Troisième élément, donc: l’attentat vaut proclamation. Sur un plan religieux, il
implique un double sacrifice. L’auteur de l’attentat transforme son corps en arme et en
message à la fois, prouvant sa foi et gagnant son salut. Il a surtout le sacrifice des
victimes. Leur mort prend, à son tour, un double sens. D’une part, elles ne sont pas
«innocentes» d’un point de vue théologique (elles participent à un titre ou à un autre
de l’Occident honni ou en sont complices)[17]. D’autre part, le choix de chacune
apporte un enseignement aux vrais croyants : les Twin Towers «incarnent» le pouvoir
insolent de l’argent et de l’impérialisme, un navire les agressions armées américaines,
une boîte de nuit à Bali la dépravation occidentale, une église, les croisades.
Une cellule présumée d’al Qaeda installée à Detroit et détruite en novembre
2002 aurait filmé les objectifs auxquels elle comptait s’attaquer: le Grand Hôtel MGM,
un casino à Las Vegas et le symbole ultime de l’Amérique: un parc Disneyland[18].
Mais l’Occident imaginaire que combattent les djihadistes inclut aussi les régimes
«collaborateurs» comme celui d’Arabie Saoudite.
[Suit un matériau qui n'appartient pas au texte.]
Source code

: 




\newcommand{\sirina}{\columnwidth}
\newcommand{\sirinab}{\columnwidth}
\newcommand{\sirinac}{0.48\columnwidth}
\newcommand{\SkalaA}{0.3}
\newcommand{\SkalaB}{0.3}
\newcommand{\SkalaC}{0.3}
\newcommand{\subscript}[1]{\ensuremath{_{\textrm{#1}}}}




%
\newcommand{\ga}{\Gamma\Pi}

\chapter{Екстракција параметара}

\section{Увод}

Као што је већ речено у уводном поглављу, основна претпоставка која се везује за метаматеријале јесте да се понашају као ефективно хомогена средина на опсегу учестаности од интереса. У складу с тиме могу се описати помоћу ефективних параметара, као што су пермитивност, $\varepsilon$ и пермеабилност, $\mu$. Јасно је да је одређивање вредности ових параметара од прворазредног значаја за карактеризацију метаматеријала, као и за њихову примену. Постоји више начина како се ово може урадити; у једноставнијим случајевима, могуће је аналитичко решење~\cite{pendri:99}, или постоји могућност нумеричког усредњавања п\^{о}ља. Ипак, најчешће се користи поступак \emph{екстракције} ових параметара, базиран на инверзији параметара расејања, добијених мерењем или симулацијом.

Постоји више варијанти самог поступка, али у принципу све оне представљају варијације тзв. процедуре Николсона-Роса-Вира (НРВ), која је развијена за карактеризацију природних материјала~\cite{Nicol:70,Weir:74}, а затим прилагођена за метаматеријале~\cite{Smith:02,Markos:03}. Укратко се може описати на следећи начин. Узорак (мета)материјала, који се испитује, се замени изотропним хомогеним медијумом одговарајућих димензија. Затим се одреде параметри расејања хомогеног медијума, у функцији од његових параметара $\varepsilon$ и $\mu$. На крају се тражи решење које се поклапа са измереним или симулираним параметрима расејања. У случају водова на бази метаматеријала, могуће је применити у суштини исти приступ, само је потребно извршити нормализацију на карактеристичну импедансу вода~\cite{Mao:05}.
Cette logique a été poussée à son
extrême par certains groupes algériens qui ont décrété takfir (anathème, digne d’être
tué) leur propre peuple dans son ensemble, puisqu’il ne se révoltait pas contre le
régime apostat d’Alger. Bref Occident est l’autre nom du monde: c’est une entité dont
la périphérie est partout et le centre nulle part. En tous lieux il s’exhibe, et à chaque
endroit il offre des cibles. Leur choix par les islamistes révèle le caractère illimité,
métaphysique, de leur hostilité envers notre monde, mais autorisent aussi une stratégie
souple: frapper des objectifs accessibles, au centre ou à la périphérie, des cibles
«molles» (soft targets en jargon du Pentagone) ou plus dures au gré de leur vulnérabilité
Par ailleurs, les pertes subies par le camp «des juifs et des croisés» constituent une
compensation quasi numérique pour les musulmans innocents qui souffrent et meurent
tous les jours. En ce sens l’acte terroriste est suffisant et justifié en lui-même : il porte sa
récompense dans l’obéissance aux décrets divins et dans sa conformité à une nécessité
de réparation et d’humiliation.
Comment faire passer ces notions complexes auprès du «public» d’al Qaeda?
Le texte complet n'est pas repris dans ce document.